* [EXERCISE PROMPT]:
Your task is to repeat the entries underneath exactly, minus the pictures.
___ RECORDS FOR THE TASK
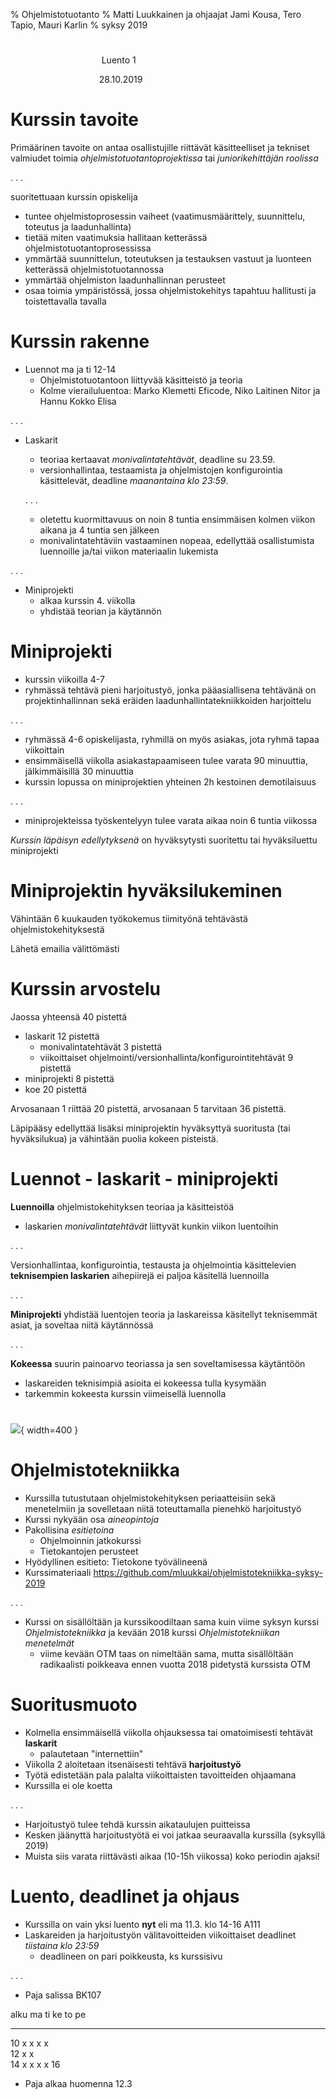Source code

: % Ohjelmistotuotanto
% Matti Luukkainen ja ohjaajat Jami Kousa, Tero Tapio, Mauri Karlin
% syksy 2019
#  

&nbsp;&nbsp;&nbsp;&nbsp;&nbsp;&nbsp;&nbsp;&nbsp;&nbsp;&nbsp;&nbsp;&nbsp;&nbsp;&nbsp;&nbsp;&nbsp;&nbsp;&nbsp;&nbsp;&nbsp;&nbsp;&nbsp;&nbsp;&nbsp;&nbsp;&nbsp;&nbsp;&nbsp;&nbsp;&nbsp;&nbsp;&nbsp;&nbsp;&nbsp;&nbsp;&nbsp;&nbsp;Luento 1

&nbsp;&nbsp;&nbsp;&nbsp;&nbsp;&nbsp;&nbsp;&nbsp;&nbsp;&nbsp;&nbsp;&nbsp;&nbsp;&nbsp;&nbsp;&nbsp;&nbsp;&nbsp;&nbsp;&nbsp;&nbsp;&nbsp;&nbsp;&nbsp;&nbsp;&nbsp;&nbsp;&nbsp;&nbsp;&nbsp;&nbsp;&nbsp;&nbsp;&nbsp;&nbsp;&nbsp;28.10.2019

# Kurssin tavoite

Primäärinen tavoite on antaa osallistujille riittävät käsitteelliset ja tekniset
valmiudet toimia _ohjelmistotuotantoprojektissa_ tai _juniorikehittäjän roolissa_

. . . 

suoritettuaan kurssin opiskelija

- tuntee ohjelmistoprosessin vaiheet (vaatimusmäärittely, suunnittelu, toteutus ja laadunhallinta)
- tietää miten vaatimuksia hallitaan ketterässä ohjelmistotuotantoprosessissa
- ymmärtää suunnittelun, toteutuksen ja testauksen vastuut ja luonteen ketterässä ohjelmistotuotannossa
- ymmärtää ohjelmiston laadunhallinnan perusteet
- osaa toimia ympäristössä, jossa ohjelmistokehitys tapahtuu hallitusti ja toistettavalla tavalla
 
# Kurssin rakenne

- Luennot ma ja ti 12-14
  - Ohjelmistotuotantoon liittyvää käsitteistö ja teoria
  - Kolme vierailuluentoa: Marko Klemetti Eficode, Niko Laitinen Nitor ja Hannu Kokko Elisa

. . . 

- Laskarit
  - teoriaa kertaavat _monivalintatehtävät_, deadline su 23.59.
  - versionhallintaa, testaamista ja ohjelmistojen konfigurointia käsittelevät, deadline  _maanantaina klo 23:59_.

  . . . 

  - oletettu kuormittavuus on noin 8 tuntia ensimmäisen kolmen viikon aikana ja 4 tuntia sen jälkeen
  - monivalintatehtäviin vastaaminen nopeaa, edellyttää osallistumista luennoille ja/tai viikon materiaalin lukemista

. . . 

- Miniprojekti
  - alkaa kurssin 4. viikolla
  - yhdistää teorian ja käytännön

# Miniprojekti

- kurssin viikoilla 4-7
- ryhmässä tehtävä pieni harjoitustyö, jonka pääasiallisena tehtävänä on projektinhallinnan sekä eräiden laadunhallintatekniikkoiden harjoittelu

. . . 

- ryhmässä 4-6 opiskelijasta, ryhmillä on myös asiakas, jota ryhmä tapaa viikoittain
- ensimmäisellä viikolla asiakastapaamiseen tulee varata 90 minuuttia, jälkimmäisillä 30 minuuttia
- kurssin lopussa on miniprojektien yhteinen 2h kestoinen demotilaisuus

. . . 

- miniprojekteissa työskentelyyn tulee varata aikaa noin 6 tuntia viikossa

*Kurssin läpäisyn edellytyksenä* on hyväksytysti suoritettu tai hyväksiluettu miniprojekti

# Miniprojektin hyväksilukeminen

Vähintään 6 kuukauden työkokemus tiimityönä tehtävästä ohjelmistokehityksestä

Lähetä emailia välittömästi

# Kurssin arvostelu

Jaossa yhteensä 40 pistettä

- laskarit 12 pistettä
  - monivalintatehtävät 3 pistettä 
  - viikoittaiset ohjelmointi/versionhallinta/konfigurointitehtävät 9 pistettä
- miniprojekti 8 pistettä
- koe 20 pistettä

Arvosanaan 1 riittää 20 pistettä, arvosanaan 5 tarvitaan 36 pistettä. 

Läpipääsy edellyttää lisäksi miniprojektin hyväksyttyä suoritusta (tai hyväksilukua) ja vähintään puolia kokeen pisteistä.

# Luennot - laskarit - miniprojekti

**Luennoilla** ohjelmistokehityksen teoriaa ja käsitteistöä

- laskarien _monivalintatehtävät_ liittyvät kunkin viikon luentoihin

. . . 

Versionhallintaa, konfigurointia, testausta ja ohjelmointia käsittelevien **teknisempien laskarien** aihepiirejä ei paljoa käsitellä luennoilla  

. . . 

**Miniprojekti** yhdistää luentojen teoria ja laskareissa käsitellyt teknisemmät asiat, ja soveltaa niitä käytännössä

. . . 

**Kokeessa** suurin painoarvo teoriassa ja sen soveltamisessa käytäntöön

- laskareiden teknisimpiä asioita ei kokeessa tulla kysymään
- tarkemmin kokeesta kurssin viimeisellä luennolla

#

![](https://raw.githubusercontent.com/ohjelmistotuotanto-hy/ohjelmistotuotanto-hy.github.io/master/images/0-1.png){ width=400 }



# Ohjelmistotekniikka

- Kurssilla tutustutaan ohjelmistokehityksen periaatteisiin sekä menetelmiin ja sovelletaan niitä toteuttamalla pienehkö harjoitustyö
- Kurssi nykyään osa _aineopintoja_
- Pakollisina _esitietoina_
    - Ohjelmoinnin jatkokurssi
    - Tietokantojen perusteet
- Hyödyllinen esitieto: Tietokone työvälineenä
- Kurssimateriaali https://github.com/mluukkai/ohjelmistotekniikka-syksy-2019

. . .

- Kurssi on sisällöltään ja kurssikoodiltaan sama kuin viime syksyn kurssi  _Ohjelmistotekniikka_ ja kevään 2018 kurssi _Ohjelmistotekniikan menetelmät_
    - viime kevään OTM taas on nimeltään sama, mutta sisällöltään radikaalisti poikkeava ennen vuotta 2018 pidetystä kurssista OTM

# Suoritusmuoto

- Kolmella ensimmäisellä viikolla ohjauksessa tai omatoimisesti tehtävät **laskarit**
    - palautetaan "internettiin"
- Viikolla 2 aloitetaan itsenäisesti tehtävä **harjoitustyö**
- Työtä edistetään pala palalta viikoittaisten tavoitteiden ohjaamana
- Kurssilla ei ole koetta 

. . .

- Harjoitustyö tulee tehdä kurssin aikataulujen puitteissa
- Kesken jäänyttä harjoitustyötä ei voi jatkaa seuraavalla kurssilla (syksyllä 2019)
-  Muista siis varata riittävästi aikaa (10-15h viikossa) koko periodin ajaksi!


# Luento, deadlinet ja ohjaus

- Kurssilla on vain yksi luento **nyt** eli ma 11.3. klo 14-16 A111
- Laskareiden ja harjoitustyön välitavoitteiden viikoittaiset deadlinet _tiistaina klo 23:59_
  - deadlineen on pari poikkeusta, ks kurssisivu

. . .

- Paja salissa BK107

alku  ma  ti  ke  to  pe
----  --- --- --- --- ---
10    x   x   x    x    
12        x   x         
14        x   x    x   x
16                                         

- Paja alkaa huomenna 12.3
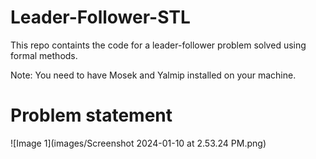 # Leader-Follower-STL
This repo containts the code for a leader-follower problem solved using formal methods.

Note: You need to have Mosek and Yalmip installed on your machine.

# Problem statement
![Image 1](images/Screenshot 2024-01-10 at 2.53.24 PM.png)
______
* [ANSWER AREA]:
Source code

: % Ohjelmistotuotanto
% Matti Luukkainen ja ohjaajat Jami Kousa, Tero Tapio, Mauri Karlin
% syksy 2019
#  

&nbsp;&nbsp;&nbsp;&nbsp;&nbsp;&nbsp;&nbsp;&nbsp;&nbsp;&nbsp;&nbsp;&nbsp;&nbsp;&nbsp;&nbsp;&nbsp;&nbsp;&nbsp;&nbsp;&nbsp;&nbsp;&nbsp;&nbsp;&nbsp;&nbsp;&nbsp;&nbsp;&nbsp;&nbsp;&nbsp;&nbsp;&nbsp;&nbsp;&nbsp;&nbsp;&nbsp;&nbsp;Luento 1

&nbsp;&nbsp;&nbsp;&nbsp;&nbsp;&nbsp;&nbsp;&nbsp;&nbsp;&nbsp;&nbsp;&nbsp;&nbsp;&nbsp;&nbsp;&nbsp;&nbsp;&nbsp;&nbsp;&nbsp;&nbsp;&nbsp;&nbsp;&nbsp;&nbsp;&nbsp;&nbsp;&nbsp;&nbsp;&nbsp;&nbsp;&nbsp;&nbsp;&nbsp;&nbsp;&nbsp;28.10.2019

# Kurssin tavoite

Primäärinen tavoite on antaa osallistujille riittävät käsitteelliset ja tekniset
valmiudet toimia _ohjelmistotuotantoprojektissa_ tai _juniorikehittäjän roolissa_

. . . 

suoritettuaan kurssin opiskelija

- tuntee ohjelmistoprosessin vaiheet (vaatimusmäärittely, suunnittelu, toteutus ja laadunhallinta)
- tietää miten vaatimuksia hallitaan ketterässä ohjelmistotuotantoprosessissa
- ymmärtää suunnittelun, toteutuksen ja testauksen vastuut ja luonteen ketterässä ohjelmistotuotannossa
- ymmärtää ohjelmiston laadunhallinnan perusteet
- osaa toimia ympäristössä, jossa ohjelmistokehitys tapahtuu hallitusti ja toistettavalla tavalla
 
# Kurssin rakenne

- Luennot ma ja ti 12-14
  - Ohjelmistotuotantoon liittyvää käsitteistö ja teoria
  - Kolme vierailuluentoa: Marko Klemetti Eficode, Niko Laitinen Nitor ja Hannu Kokko Elisa

. . . 

- Laskarit
  - teoriaa kertaavat _monivalintatehtävät_, deadline su 23.59.
  - versionhallintaa, testaamista ja ohjelmistojen konfigurointia käsittelevät, deadline  _maanantaina klo 23:59_.

  . . . 

  - oletettu kuormittavuus on noin 8 tuntia ensimmäisen kolmen viikon aikana ja 4 tuntia sen jälkeen
  - monivalintatehtäviin vastaaminen nopeaa, edellyttää osallistumista luennoille ja/tai viikon materiaalin lukemista

. . . 

- Miniprojekti
  - alkaa kurssin 4. viikolla
  - yhdistää teorian ja käytännön

# Miniprojekti

- kurssin viikoilla 4-7
- ryhmässä tehtävä pieni harjoitustyö, jonka pääasiallisena tehtävänä on projektinhallinnan sekä eräiden laadunhallintatekniikkoiden harjoittelu

. . . 

- ryhmässä 4-6 opiskelijasta, ryhmillä on myös asiakas, jota ryhmä tapaa viikoittain
- ensimmäisellä viikolla asiakastapaamiseen tulee varata 90 minuuttia, jälkimmäisillä 30 minuuttia
- kurssin lopussa on miniprojektien yhteinen 2h kestoinen demotilaisuus

. . . 

- miniprojekteissa työskentelyyn tulee varata aikaa noin 6 tuntia viikossa

*Kurssin läpäisyn edellytyksenä* on hyväksytysti suoritettu tai hyväksiluettu miniprojekti

# Miniprojektin hyväksilukeminen

Vähintään 6 kuukauden työkokemus tiimityönä tehtävästä ohjelmistokehityksestä

Lähetä emailia välittömästi

# Kurssin arvostelu

Jaossa yhteensä 40 pistettä

- laskarit 12 pistettä
  - monivalintatehtävät 3 pistettä 
  - viikoittaiset ohjelmointi/versionhallinta/konfigurointitehtävät 9 pistettä
- miniprojekti 8 pistettä
- koe 20 pistettä

Arvosanaan 1 riittää 20 pistettä, arvosanaan 5 tarvitaan 36 pistettä. 

Läpipääsy edellyttää lisäksi miniprojektin hyväksyttyä suoritusta (tai hyväksilukua) ja vähintään puolia kokeen pisteistä.

# Luennot - laskarit - miniprojekti

**Luennoilla** ohjelmistokehityksen teoriaa ja käsitteistöä

- laskarien _monivalintatehtävät_ liittyvät kunkin viikon luentoihin

. . . 

Versionhallintaa, konfigurointia, testausta ja ohjelmointia käsittelevien **teknisempien laskarien** aihepiirejä ei paljoa käsitellä luennoilla  

. . . 

**Miniprojekti** yhdistää luentojen teoria ja laskareissa käsitellyt teknisemmät asiat, ja soveltaa niitä käytännössä

. . . 

**Kokeessa** suurin painoarvo teoriassa ja sen soveltamisessa käytäntöön

- laskareiden teknisimpiä asioita ei kokeessa tulla kysymään
- tarkemmin kokeesta kurssin viimeisellä luennolla

#

![](https://raw.githubusercontent.com/ohjelmistotuotanto-hy/ohjelmistotuotanto-hy.github.io/master/images/0-1.png){ width=400 }



# Ohjelmistotekniikka

- Kurssilla tutustutaan ohjelmistokehityksen periaatteisiin sekä menetelmiin ja sovelletaan niitä toteuttamalla pienehkö harjoitustyö
- Kurssi nykyään osa _aineopintoja_
- Pakollisina _esitietoina_
    - Ohjelmoinnin jatkokurssi
    - Tietokantojen perusteet
- Hyödyllinen esitieto: Tietokone työvälineenä
- Kurssimateriaali https://github.com/mluukkai/ohjelmistotekniikka-syksy-2019

. . .

- Kurssi on sisällöltään ja kurssikoodiltaan sama kuin viime syksyn kurssi  _Ohjelmistotekniikka_ ja kevään 2018 kurssi _Ohjelmistotekniikan menetelmät_
    - viime kevään OTM taas on nimeltään sama, mutta sisällöltään radikaalisti poikkeava ennen vuotta 2018 pidetystä kurssista OTM

# Suoritusmuoto

- Kolmella ensimmäisellä viikolla ohjauksessa tai omatoimisesti tehtävät **laskarit**
    - palautetaan "internettiin"
- Viikolla 2 aloitetaan itsenäisesti tehtävä **harjoitustyö**
- Työtä edistetään pala palalta viikoittaisten tavoitteiden ohjaamana
- Kurssilla ei ole koetta 

. . .

- Harjoitustyö tulee tehdä kurssin aikataulujen puitteissa
- Kesken jäänyttä harjoitustyötä ei voi jatkaa seuraavalla kurssilla (syksyllä 2019)
-  Muista siis varata riittävästi aikaa (10-15h viikossa) koko periodin ajaksi!


# Luento, deadlinet ja ohjaus

- Kurssilla on vain yksi luento **nyt** eli ma 11.3. klo 14-16 A111
- Laskareiden ja harjoitustyön välitavoitteiden viikoittaiset deadlinet _tiistaina klo 23:59_
  - deadlineen on pari poikkeusta, ks kurssisivu

. . .

- Paja salissa BK107

alku  ma  ti  ke  to  pe
----  --- --- --- --- ---
10    x   x   x    x    
12        x   x         
14        x   x    x   x
16                                         

- Paja alkaa huomenna 12.3
 # Leader-Follower-STL
This repo containts the code for a leader-follower problem solved using formal methods.

Note: You need to have Mosek and Yalmip installed on your machine.

# Problem statement
![Image 1](images/Screenshot 2024-01-10 at 2.53.24 PM.png)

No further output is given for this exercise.